I never used to know what to do with fennel, but these days, I can’t get enough of it. Fennel is the most wonderfully versatile vegetable. You can slice raw fennel thin and serve it with a little shaved Parmesan for a crisp salad. Or you can plop it in the oven with a little balsamic and roast it until it gets sweetly caramelized. Fennel has a special affinity for Parmesan, and in this simple gratin fennel wedges are tossed with breadcrumbs, Mozzarella and Parm, and baked until golden brown. A lovely side for lighter fare, such chicken or fish, and would also work well as a dressy side for a holiday meal.

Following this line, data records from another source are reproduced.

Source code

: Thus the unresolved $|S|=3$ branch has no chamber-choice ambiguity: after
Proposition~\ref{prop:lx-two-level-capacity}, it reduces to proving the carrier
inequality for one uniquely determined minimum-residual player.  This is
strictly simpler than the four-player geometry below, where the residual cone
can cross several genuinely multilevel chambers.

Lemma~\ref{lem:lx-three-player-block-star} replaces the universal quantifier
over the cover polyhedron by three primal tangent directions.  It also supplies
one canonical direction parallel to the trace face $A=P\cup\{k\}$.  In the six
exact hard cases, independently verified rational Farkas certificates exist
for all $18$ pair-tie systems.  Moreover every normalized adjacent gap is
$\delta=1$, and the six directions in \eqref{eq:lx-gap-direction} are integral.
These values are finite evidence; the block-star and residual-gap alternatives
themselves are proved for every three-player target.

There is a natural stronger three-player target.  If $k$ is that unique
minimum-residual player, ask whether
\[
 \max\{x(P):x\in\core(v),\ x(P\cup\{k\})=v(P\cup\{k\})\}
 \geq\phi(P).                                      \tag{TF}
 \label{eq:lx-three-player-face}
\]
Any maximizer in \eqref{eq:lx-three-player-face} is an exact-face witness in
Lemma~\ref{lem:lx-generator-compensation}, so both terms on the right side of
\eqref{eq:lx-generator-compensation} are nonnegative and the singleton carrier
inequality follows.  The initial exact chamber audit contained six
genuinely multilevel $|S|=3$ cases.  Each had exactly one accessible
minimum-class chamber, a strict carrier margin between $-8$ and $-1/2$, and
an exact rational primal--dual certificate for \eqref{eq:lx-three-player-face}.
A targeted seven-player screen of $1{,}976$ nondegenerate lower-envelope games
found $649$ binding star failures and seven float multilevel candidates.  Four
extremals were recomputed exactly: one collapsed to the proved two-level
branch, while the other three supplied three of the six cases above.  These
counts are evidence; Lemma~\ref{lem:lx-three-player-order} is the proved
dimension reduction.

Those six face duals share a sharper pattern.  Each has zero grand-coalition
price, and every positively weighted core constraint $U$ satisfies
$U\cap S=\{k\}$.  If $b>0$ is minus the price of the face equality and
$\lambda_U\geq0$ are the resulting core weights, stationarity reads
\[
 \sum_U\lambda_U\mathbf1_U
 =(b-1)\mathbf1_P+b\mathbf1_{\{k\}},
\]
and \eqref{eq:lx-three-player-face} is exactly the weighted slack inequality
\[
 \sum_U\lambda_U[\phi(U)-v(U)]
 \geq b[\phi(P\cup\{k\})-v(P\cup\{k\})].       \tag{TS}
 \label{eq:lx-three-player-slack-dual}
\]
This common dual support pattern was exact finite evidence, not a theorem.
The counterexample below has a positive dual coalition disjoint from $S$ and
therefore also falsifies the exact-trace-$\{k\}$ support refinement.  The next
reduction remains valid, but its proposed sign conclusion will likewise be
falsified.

Fennel gratin just out of the oven, cooling on the stovetop
- 2 pounds fennel bulbs (3 lbs with fronds), about 3-4 bulbs
- 3-4 Tbsp olive oil
- 1/2 cup grated parmesan cheese (about 2 ounces)
- 1/2 cup bread crumbs (herbed or plain)
- 2 teaspoons fresh thyme
- 1/2 cup shredded mozzarella cheese (about 2 ounces)

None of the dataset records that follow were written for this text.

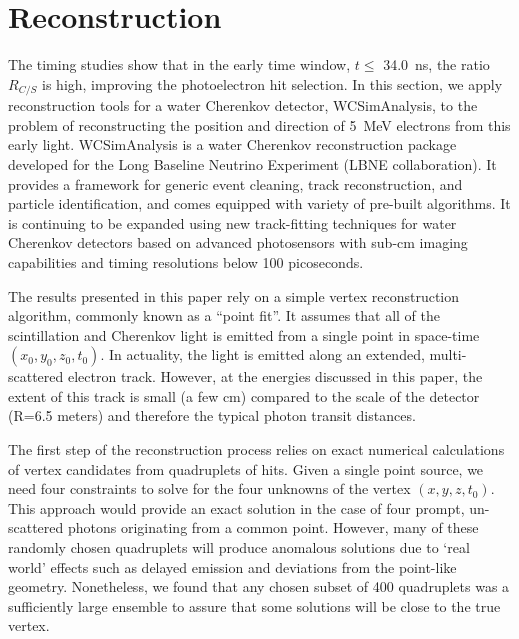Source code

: \documentclass[cits]{JINST}
\begin{document}
\section{Reconstruction}
\label{reconstruction_sec}

The timing studies show that in the early time window, $t\leq$
34.0~ns, the ratio $R_{C/S}$ is high, improving the photoelectron hit selection. In this section, we apply
reconstruction tools for a water Cherenkov detector, WCSimAnalysis,
to the problem of reconstructing the position and direction of 5~MeV
electrons from this early light.  WCSimAnalysis is a water Cherenkov
reconstruction package developed for the Long Baseline Neutrino
Experiment (LBNE collaboration)\cite{Blake}. It provides a framework
for generic event cleaning, track reconstruction, and particle
identification, and comes equipped with variety of pre-built
algorithms. It is continuing to be expanded using new track-fitting
techniques for water Cherenkov detectors\cite{Sanchez2012525} based on
advanced photosensors with sub-cm imaging capabilities and timing
resolutions below 100 picoseconds\cite{LAPPDSum,LAPPDTDR}.

The results presented in this paper rely on a simple vertex
reconstruction algorithm, commonly known as a ``point
fit''\cite{SuperKalgo}. It assumes that all of the scintillation and
Cherenkov light is emitted from a single point in space-time
$(x_0,y_0,z_0,t_0)$. In actuality, the light is emitted along an
extended, multi-scattered electron track. However, at the energies
discussed in this paper, the extent of this track is small (a few cm)
compared to the scale of the detector (R=6.5 meters) and therefore the typical
photon transit distances.

The first step of the reconstruction process relies on exact numerical
calculations of vertex candidates from quadruplets of hits. Given a
single point source, we need four constraints to solve for the four
unknowns of the vertex $(x,y,z,t_0)$\cite{Smy}. This approach
would provide an exact solution in the case of four prompt,
un-scattered photons originating from a common point. However, many of
these randomly chosen quadruplets will produce anomalous solutions due
to `real world' effects such as delayed emission and deviations from the
point-like geometry. Nonetheless, we found that any chosen subset of
400 quadruplets was a sufficiently large ensemble to assure that some
solutions will be close to the true vertex.
\end{document}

- Chopped fennel fronds, for garnish
1 Cut off the fronds and stems of the fennel and save them for another dish; they are a great addition to stocks and broths. Cut the bulbs in quarters, then 1-2 inch pieces; discard the woody cores.
2 Grease a casserole pan or gratin pan with 1 tablespoon olive oil and preheat the oven to 375°.
3 Boil the fennel in a medium pot of salty water for 5-6 minutes, or until the fennel is just about tender. Drain well and toss with a tablespoon of olive oil.
4 Mix the parmesan, thyme and bread crumbs, then mix half of that mixture with the fennel. Add the fennel to the casserole in an even layer. Top with the mozzarella cheese, then the rest of the parmesan-bread crumb mixture. Drizzle 1-2 tablespoons of olive oil over the top.
5 Cover the casserole and bake for 20 minutes. Take the cover off and bake until the cheese is well browned, about 15 more minutes. Let the gratin rest for 5 minutes before serving. Garnish with chopped fresh fennel fronds.